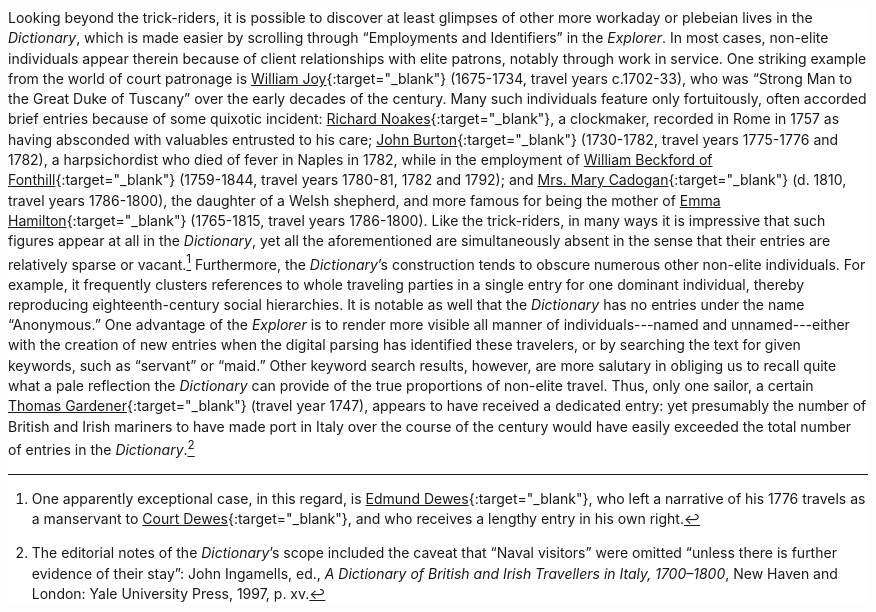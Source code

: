 [^22]: Besides Hammond’s memoirs, additional references to Wolton’s time in Italy can, however, be traced: see, for example, *Notizie del mondo* (Florence), 30 June 1770, no. 52, p. 430. Wolton was not, however, the “inglese” described performing in Vicenza in December 1770 by Tornieri (quoted at the beginning of this essay), for he had already quit Italy by this date.

Looking beyond the trick-riders, it is possible to discover at least glimpses of other more workaday or plebeian lives in the *Dictionary*, which is made easier by scrolling through “Employments and Identifiers” in the *Explorer*. In most cases, non-elite individuals appear therein because of client relationships with elite patrons, notably through work in service. One striking example from the world of court patronage is [William Joy](http://grand-tour-explorer-2017.herokuapp.com/#/entries/2721){:target="\_blank"} (1675-1734, travel years c.1702-33), who was “Strong Man to the Great Duke of Tuscany” over the early decades of the century. Many such individuals feature only fortuitously, often accorded brief entries because of some quixotic incident: [Richard Noakes](http://grand-tour-explorer-2017.herokuapp.com/#/entries/3578){:target="\_blank"}, a clockmaker, recorded in Rome in 1757 as having absconded with valuables entrusted to his care; [John Burton](http://grand-tour-explorer-2017.herokuapp.com/#/entries/719){:target="\_blank"} (1730-1782, travel years 1775-1776 and 1782), a harpsichordist who died of fever in Naples in 1782, while in the employment of [William Beckford of Fonthill](http://grand-tour-explorer-2017.herokuapp.com/#/entries/334){:target="\_blank"} (1759-1844, travel years 1780-81, 1782 and 1792); and [Mrs. Mary Cadogan](http://grand-tour-explorer-2017.herokuapp.com/#/entries/753){:target="\_blank"} (d. 1810, travel years 1786-1800), the daughter of a Welsh shepherd, and more famous for being the mother of [Emma Hamilton](http://grand-tour-explorer-2017.herokuapp.com/#/entries/2205){:target="\_blank"} (1765-1815, travel years 1786-1800). Like the trick-riders, in many ways it is impressive that such figures appear at all in the *Dictionary*, yet all the aforementioned are simultaneously absent in the sense that their entries are relatively sparse or vacant.[^23] Furthermore, the *Dictionary*’s construction tends to obscure numerous other non-elite individuals. For example, it frequently clusters references to whole traveling parties in a single entry for one dominant individual, thereby reproducing eighteenth-century social hierarchies. It is notable as well that the *Dictionary* has no entries under the name “Anonymous.” One advantage of the *Explorer* is to render more visible all manner of individuals---named and unnamed---either with the creation of new entries when the digital parsing has identified these travelers, or by searching the text for given keywords, such as “servant” or “maid.” Other keyword search results, however, are more salutary in obliging us to recall quite what a pale reflection the *Dictionary* can provide of the true proportions of non-elite travel. Thus, only one sailor, a certain [Thomas Gardener](http://grand-tour-explorer-2017.herokuapp.com/#/entries/1892){:target="\_blank"} (travel year 1747), appears to have received a dedicated entry: yet presumably the number of British and Irish mariners to have made port in Italy over the course of the century would have easily exceeded the total number of entries in the *Dictionary*.[^24]

[^23]: One apparently exceptional case, in this regard, is [Edmund Dewes](http://grand-tour-explorer-2017.herokuapp.com/#/entries/1379){:target="\_blank"}, who left a narrative of his 1776 travels as a manservant to [Court Dewes](http://grand-tour-explorer-2017.herokuapp.com/#/entries/1378){:target="\_blank"}, and who receives a lengthy entry in his own right.

[^24]: The editorial notes of the *Dictionary*’s scope included the caveat that “Naval visitors” were omitted “unless there is further evidence of their stay”: John Ingamells, ed., *A Dictionary of British and Irish Travellers in Italy, 1700–1800*, New Haven and London: Yale University Press, 1997, p. xv.


[^1]: Biblioteca Bertoliana di Vicenza, Ms. 1308, *Memorie di Vicenza del conte Arnardo Arnaldi Tornieri*, entry for 9 December 1770; transcription (kindly supplied by Arianna Pianesi) available at the Biblioteca del Centro Educativo di Documentazione delle Arti Circensi, Verona. (Quotation, “Ieri e oggi ho veduto un maraviglioso [operatore] de cavalli; il quale sopra i Cavalli opera cose singolari; le quali s’io non avessi veduto cogl’occhi propri non avrei creduto. […] Le scriverò qui dunque minuziosamente perché sono cose che non si vedrano mai più. Esso è di nazione inglese, non molto giovane, ma di una mirabile leggiadria.”)
[^2]: Tornieri gives further details about the unnamed “inglese”, including that he had been in Venice a few months earlier. This points to [Wear](http://grand-tour-explorer-2017.herokuapp.com/#/entries/5031){:target="\_blank"}, whose performances in Venice in May and June 1770 are discussed below.
[^3]: Archivio di Stato di Roma [hereafter ASR], Paesi stranieri, 28 [Inghilterra], letter from [William Wear](http://grand-tour-explorer-2017.herokuapp.com/#/entries/5031){:target="\_blank"} to [Antonio] Casali, governatore di Roma, 19 July 1770 (quotation, “virtù in tale genere”).
[^4]: For his Roman shows, a wooden theatre was constructed at the Piazza delle Terme with numerous viewing platforms for the “nobility” and an extensive parterre for the cheaper tickets: ASR, Paesi stranieri, 28 [Inghilterra], inspection report by the architect Pietro Camporese on Wear’s “Teatro”. For the music, see *Diario Ordinario*, 11 August 1770, no. 8188, pp. 4–5. For another newspaper account of Wear’s traveling show, see *Gazzetta Toscana*, 1770, no. 26 (report under the dateline Florence, 30 June).
[^5]: ASR, Paesi stranieri, 28 [Inghilterra], letter from “Pietro Price, sua Consorte, ed altri Compagni tutti Inglesi” to [Ferdinando Maria Spinelli], governatore di Roma, n. d. (quotation, “far vedere in quest’Alma Città gli esercizij *Cavallereschi della Scuola Inglese*”). An Italian tour made in 1770 by a British trick-rider named [Price](http://grand-tour-explorer-2017.herokuapp.com/#/entries/3976){:target="\_blank"} is noted below; another such tour occurred in 1782–83: see Giovanni Seregni, ed., *Carteggio di Pietro e Alessandro Verri*, vol. 12, Milan: A. Giuffre, 1942, p. 372; Paul Oppé, ed., “Memoirs of Thomas Jones, Penkerrig, Radnorshire, 1803,” *Walpole Society*, 32 (1946–8), pp. 116, 121.
[^6]: For a transcription of some of the ASR documents relating to [Wear](http://grand-tour-explorer-2017.herokuapp.com/#/entries/5031){:target="\_blank"}, [Price](http://grand-tour-explorer-2017.herokuapp.com/#/entries/3976){:target="\_blank"}, and [Charles Hughes](http://grand-tour-explorer-2017.herokuapp.com/#/entries/2568){:target="\_blank"} (who is discussed below), see A. Bertolotti, “Relazioni di Inglesi col governo pontificio nei secoli XVI–XVII e XVIII,” *Giornale araldico-genealogico-diplomatico*, 15:7–8 (1888), p. 124. For studies of the emblematic case of Philip Astley, one of the leading British impresario-performers of the period, albeit whose international travels do not appear to have included Italy, see Marcus Kwint, “The Legitimization of the Circus in Late Georgian England,” *Past and Present*, 174 (2002), pp. 72–115; id., “Astley’s Amphitheatre and the Early Circus in England, 1768–1830,” D.Phil thesis, University of Oxford, 1995. On “British hippomania” and the wider European culture of the horse, see for example the recent studies of Daniel Roche, “Equestrian Culture in France from the Sixteenth to the Nineteenth Century,” *Past and Present*, 199 (2008), pp. 114–45; id., *La culture équestre de l’Occident. XVIe–XIXe siècle. L’ombre du cheval*, vol. 3, *Connaissance et passion*, [Paris]: Fayard, 2015, pp. 275–357.
[^7]: On the Grand Tour and the performance of distinction, see Viccy Coltman, *Fabricating the Antique: Neoclassicism in Britain, 1760–1800*, Chicago and London: University of Chicago Press, 2006.
[^8]: See Michèle Cohen, “‘Manners’ Make the Man: Politeness, Chivalry, and the Construction of Masculinity, 1750–1830,” *Journal of British Studies*, 44 (2005), pp. 312–329.
[^9]: ASR, *Paesi stranieri*, 28 [Inghelterra].
[^10]: *Diario Ordinario*.
[^11]: Wear is probably the “inglese” noted in *Biblioteca Bertoiliana di Vicenza del conte Amrdo Amaldi Tomieri*, 9 December 1770.
[^12]: The letter is signed “Pietro Price, sua Consorte, ed altri Campagni tutti inglesi.” ASR, *Paesi stranieri*, 28 [Inghelterra].
[^13]: See vol. 12, p. 372.
[^14]: See note 12.
[^15]: The letter is undated, but likely from 1775. ASR, *Paesi stranieri*, 28 [Inghelterra].
[^16]: See vol. 8, p. 110 (8 June 1776). For publicity produced during Hughes’s Italian travels, see Fig. 2.
[^17]: He is described in Hammond's memoirs as “an English lad call’d Peter.”
[^9]: British Library, London, Add MSS 40759, f.8v, 11 August 1772.
[^10]: ASR, Paesi stranieri, 28 [Inghilterra], letter from [Charles Hughes](http://grand-tour-explorer-2017.herokuapp.com/#/entries/2568){:target="\_blank"} to [Giovanni] Cornaro, governatore di Roma, n. d. [?1775]. Hughes’s prospective visit to Rome, as part of an ongoing Italian tour, was noted in the *Gazzetta Universale*, 3 June 1775, no. 44. One appreciative spectator was the writer Alessandro Verri, who declared that, after having seen Hughes’s shows, conventional riding displays seemed “mere child’s play” (“una vera fanciullaggine”): Alessando Giulini and Giovanni Seregni, ed., *Carteggio di Pietro e Alessandro Verri*, vol. 8, Milan: A. Milesi & Figli, 1934, p. 110 (8 June 1776).
[^11]: See Linda Colley, *Lewis Namier*, New York: St. Martin’s Press, 1989, p. 20–22; Laurence Stone, “Prosopography,” *Daedalus*, 100:1 (1971), pp. 46–79.
[^12]: Peter Mandler, *The Fall and Rise of the Stately Home*, New Haven and London: Yale University Press, 1997, p. 124. 
[^13]: An extensive literature now exists on early modern bureaucracy and archives. For overviews, see Liesbeth Corens, Kate Peters and Alexandra Walsham, ed., *Archives and Information in the Early Modern World*, Oxford: Oxford University Press, 2018 [*Proceedings of the British Academy*, 212]; Jacob Soll, “From Note-Taking to Data Banks: Personal and Institutional Information Management in Early Modern Europe,” *Intellectual History Review*, 20:3 (2010), p. 355–75. For an Italian example, see Filippo de Vivo, “Heart of the State, Site of Tension. The Archival Turn Viewed from Venice, ca. 1400–1700,” *Annales. Histoire, Sciences Sociales*, 68:3 (2013), p. 459–85.
[^14]: See, for example, the recent studies centering on eighteenth-century France by Vincent Denis, “The Invention of Mobility and the History of the State,” *French Historical Studies*, 29:3 (2006), pp. 359–77; id., *Une histoire de l’identité. France, 1715–1815*, Seyssel: Champ Vallon, 2008. On bureaucracy and hubris, see Ben Kakfa, *The Demon of Writing: Powers and Failures of Paperwork*, New York: Zone Books, 2012. 
[^15]: For the British presence in Livorno, see Gigliola Pagano de Divitiis, *English Merchants in Seventeenth-Century Italy*, trans. Stephen Parkin, Cambridge: Cambridge University Press, 1997; *Atti del convegno di studi “Gli inglesi a Livorno e all’isola d’Elba” (sec. XVII–XIX)*, Livorno: U. Bastogi, 1980; Michela D’Angelo, *Mercanti inglesi a Livorno 1573–1737. Alle origini di una “British Factory*,” Messina: Istituto di studi storici Gaetano Salvemini, 2004, pp. 200–209. See also Francesca Trivellato, *The Familiarity of Strangers: The Sephardic Diaspora, Livorno, and Cross-Cultural Trade in the Early Modern Period*, New Haven and London: Yale University Press, 2009; Corey Tazzara, *The Free Port of Livorno and the Transformation of the Mediterranean World, 1574–1790*, Oxford: Oxford University Press, 2017.
[^16]: The National Archives, London, RG 33/116 and RG 33/117. For a brief survey of the initial decades of the registers, see D’Angelo, *Mercanti inglesi a Livorno 1573–1737*, pp. 200–209.
[^17]: Gery Milner-Gibson-Cullum and Francis Campbell Macauley, *The Inscriptions in the Old British Cemetery of Leghorn*, Livorno: Raffaello Giusti, 1906.
[^18]: George E. Boulukos, ed., *Memoirs on the Life and Travels of Thomas Hammond, 1748–1775*, Charlottesville and London: University of Virginia Press, 2017, p. 111.
[^19]: *Ibid.*, p. 76.
[^20]: *Ibid.*, pp. 73, 84.
[^21]: *Ibid.*, pp. 98, 100.
[^25]: References to slavery also bring up Italian conjunctures: thus one individual recorded in the *Dictionary*, a “young Irishman” named [Rossiter](http://grand-tour-explorer-2017.herokuapp.com/#/entries/4155){:target="\_blank"}, committed a murder in Tuscany and was condemned to become a galley slave for life.
[^26]: Ingamells, *Dictionary*, p. 365.
[^27]: On Anglomania in Italy, see Arturo Graf, *L’anglomania e l’influsso inglese in Italia nel secolo XVIII*, Turin: Ermano Loescher, 1911; see also Sophus A. Reinert, *Translating Empire: Emulation and the Origins of Political Economy*, Cambridge, MA: Harvard University Press, 2011. For a later episode which might be compared to the British trick-riders in Italy and Anglomania, see Robert W. Rydell and Rob Kroes, *Buffalo Bill in Bologna: The Americanization of the World, 1869–1922*, Chicago and London: University of Chicago Press, 2005.
[^28]: *Monthly Review*, September 1772, p. 243 (review of Charles Hughes, *The Compleat Horseman; or, the Art of Riding Made Easy*, London: F. Newbery, n. d. [1772]).
[^29]: For a recent study, see Monica Mattfeld, *Becoming Centaur: Eighteenth-Century Masculinity and English Horsemanship*, University Park, PA: Pennsylvania University Press, 2017.
[^30]: Justin Stagl, *A History of Curiosity: The Theory of Travel 1550–1800*, Chur, Switzerland: Harwood Academic Publishers, 1995; Joan-Pau Rubiés, “Instructions for Travellers: Teaching the Eye to See,” *History and Anthropology*, 9:2–3 (1996), pp. 139–90.
[^31]: Ingamells, *Dictionary*, p. xi.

Exercise: Where a line of the data above includes the string "Biblioteca", pull it out.

Result of this exercise:
[^1]: Biblioteca Bertoliana di Vicenza, Ms. 1308, *Memorie di Vicenza del conte Arnardo Arnaldi Tornieri*, entry for 9 December 1770; transcription (kindly supplied by Arianna Pianesi) available at the Biblioteca del Centro Educativo di Documentazione delle Arti Circensi, Verona. (Quotation, “Ieri e oggi ho veduto un maraviglioso [operatore] de cavalli; il quale sopra i Cavalli opera cose singolari; le quali s’io non avessi veduto cogl’occhi propri non avrei creduto. […] Le scriverò qui dunque minuziosamente perché sono cose che non si vedrano mai più. Esso è di nazione inglese, non molto giovane, ma di una mirabile leggiadria.”)
[^11]: Wear is probably the “inglese” noted in *Biblioteca Bertoiliana di Vicenza del conte Amrdo Amaldi Tomieri*, 9 December 1770.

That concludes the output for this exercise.